How motivated was each generation at work in 2015?
- 25-34: most motivated age group with 39% saying ‘yes’ they felt motivated
- 35-44: 24% said ‘yes’ they felt motivated
- 55+: 23% said ‘yes’ they felt motivated
- 18-24: 21% said ‘yes’ they felt motivated
- 45-54: least motivated age group with just 17% saying ‘yes’ they felt motivated
Bill Alexander, CEO at Red Letter Days for Business says: “It’s worrying that only a small percentage of each age group could say ‘yes’ they feel motivated at work. What’s more worrying is how little 18-24 year olds are driven – this is our workforce of the future therefore employers need to do more the nurture this talent.”

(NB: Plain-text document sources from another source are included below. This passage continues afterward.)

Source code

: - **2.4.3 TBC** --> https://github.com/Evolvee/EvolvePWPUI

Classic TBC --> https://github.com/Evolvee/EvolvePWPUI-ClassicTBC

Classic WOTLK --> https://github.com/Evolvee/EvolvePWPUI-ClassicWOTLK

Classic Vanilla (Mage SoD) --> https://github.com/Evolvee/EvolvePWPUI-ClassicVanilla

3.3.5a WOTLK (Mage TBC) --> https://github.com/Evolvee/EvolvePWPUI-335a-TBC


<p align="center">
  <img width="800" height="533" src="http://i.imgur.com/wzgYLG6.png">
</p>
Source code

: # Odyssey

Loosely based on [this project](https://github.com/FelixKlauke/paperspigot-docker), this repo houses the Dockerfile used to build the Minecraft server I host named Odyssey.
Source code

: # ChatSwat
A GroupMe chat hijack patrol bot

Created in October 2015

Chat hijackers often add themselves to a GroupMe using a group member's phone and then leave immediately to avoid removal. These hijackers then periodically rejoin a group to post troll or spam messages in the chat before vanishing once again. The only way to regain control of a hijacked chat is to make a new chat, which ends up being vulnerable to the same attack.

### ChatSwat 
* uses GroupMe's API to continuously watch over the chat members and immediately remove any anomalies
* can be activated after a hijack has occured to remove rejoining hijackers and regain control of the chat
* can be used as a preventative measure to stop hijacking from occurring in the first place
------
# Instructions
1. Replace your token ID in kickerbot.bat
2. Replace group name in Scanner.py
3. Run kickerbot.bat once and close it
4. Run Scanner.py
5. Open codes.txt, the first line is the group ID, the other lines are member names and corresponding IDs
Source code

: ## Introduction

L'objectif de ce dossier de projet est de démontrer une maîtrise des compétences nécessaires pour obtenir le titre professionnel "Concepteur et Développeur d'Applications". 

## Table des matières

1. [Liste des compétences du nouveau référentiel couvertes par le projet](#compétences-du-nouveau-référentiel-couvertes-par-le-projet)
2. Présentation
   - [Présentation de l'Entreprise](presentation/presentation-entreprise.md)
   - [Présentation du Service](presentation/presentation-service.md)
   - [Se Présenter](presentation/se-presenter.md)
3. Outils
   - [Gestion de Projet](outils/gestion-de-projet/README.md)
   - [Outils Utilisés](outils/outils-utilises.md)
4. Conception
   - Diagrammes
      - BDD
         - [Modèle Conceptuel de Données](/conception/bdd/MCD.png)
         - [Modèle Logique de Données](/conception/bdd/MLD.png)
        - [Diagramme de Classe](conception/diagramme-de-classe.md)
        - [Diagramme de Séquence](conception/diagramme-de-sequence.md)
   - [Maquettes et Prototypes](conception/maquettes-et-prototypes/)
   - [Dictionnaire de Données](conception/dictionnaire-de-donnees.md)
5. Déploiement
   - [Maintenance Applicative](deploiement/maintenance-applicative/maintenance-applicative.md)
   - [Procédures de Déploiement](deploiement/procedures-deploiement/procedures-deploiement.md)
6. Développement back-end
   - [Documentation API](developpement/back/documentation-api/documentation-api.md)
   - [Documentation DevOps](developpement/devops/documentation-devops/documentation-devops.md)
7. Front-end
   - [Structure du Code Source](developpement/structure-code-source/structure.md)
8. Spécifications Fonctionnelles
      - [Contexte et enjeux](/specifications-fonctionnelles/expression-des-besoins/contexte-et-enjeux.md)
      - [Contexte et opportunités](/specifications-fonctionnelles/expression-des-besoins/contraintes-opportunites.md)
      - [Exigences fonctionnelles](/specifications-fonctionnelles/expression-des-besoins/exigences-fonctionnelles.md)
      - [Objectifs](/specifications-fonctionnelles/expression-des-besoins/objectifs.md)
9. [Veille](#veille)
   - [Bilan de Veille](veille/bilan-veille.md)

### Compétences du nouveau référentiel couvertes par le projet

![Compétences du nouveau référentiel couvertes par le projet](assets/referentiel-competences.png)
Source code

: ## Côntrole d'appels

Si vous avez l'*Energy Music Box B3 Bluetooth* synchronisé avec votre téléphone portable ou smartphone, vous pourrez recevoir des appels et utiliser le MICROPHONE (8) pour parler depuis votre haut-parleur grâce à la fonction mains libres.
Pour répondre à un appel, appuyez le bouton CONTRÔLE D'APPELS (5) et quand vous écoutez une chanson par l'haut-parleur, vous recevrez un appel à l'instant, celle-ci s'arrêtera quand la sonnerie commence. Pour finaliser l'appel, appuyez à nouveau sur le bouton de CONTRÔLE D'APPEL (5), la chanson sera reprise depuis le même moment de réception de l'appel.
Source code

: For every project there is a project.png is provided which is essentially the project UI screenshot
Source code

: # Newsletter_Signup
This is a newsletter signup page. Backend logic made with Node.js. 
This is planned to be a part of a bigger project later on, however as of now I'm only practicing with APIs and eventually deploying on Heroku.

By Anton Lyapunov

What factors drove motivation?
People taking part in the survey were first asked to confirm what would motivate them at work, followed by a free text box to write about an occasion they could remember that made them feel driven last year.
Top 5 motivators of 2015 were:
- I had a good work/life balance (45%)
- I have a motivating boss who is very good at their job (25%)
- I have great peers, we always manage to motivate each other (19%)
- My boss is very good at saying thank you. It keeps me motivated (17%)
- The office environment is very motivating (16%)
However, when it came to the free text box over a third (34%) of employees said they could not remember a specific occasion when they felt motivated by their employer.
“It’s concerning that such a large percentage of our workforces had difficulty naming a specific time when they felt driven,” says Bill Alexander. “However, we must note that out of the employees who could remember an occasion the top responses fell into one of four categories: achieved, challenged, gained knowledge and recognised.”
What affected employee motivation?
Finally, the report explored elements that could affect motivation in the workplace such as hygiene factors and staff recognition and rewards. The results show flexibility, freedom, high quality tools and recognition are key factors that can have a positive – and negative – impact on a workforce’s drive:
Flexibility to enable staff to choose where they work: 46% of staff who could choose whether they worked at home or in the office in 2015 were highly engaged.
- Freedom to allow staff to perform personal tasks while at work: 48% of staff who were allowed to shop online while at work were highly engaged. In comparison, out of the employees who were not allowed this freedom just 27% were highly engaged.
- Provide staff with high quality tools to do their job: Half of staff who receive high quality tools at work are highly engaged.
- Recognise hard work: 82% of employees who said ‘yes’ I felt motivated in 2015, were rewarded with some form of reward or recognition for a job well done.
“This research indicates that simple hygiene factors such as where employees work and the tools they’re given to work with have a bigger impact on motivation than employers’ may think,” continues Bill Alexander.
“However, the biggest lesson we all must learn from these insights it that the most motivational elements that create memorable moments with staff appear under the four categories: achieved, challenged, gained knowledge, and recognised.
“Employers who strive towards giving their staff the opportunities to experience these four elements throughout 2016 will no doubt benefit from an engaged and driven workforce – and hopefully improve the third of employees who could not remember a moment when they felt motivated last year!”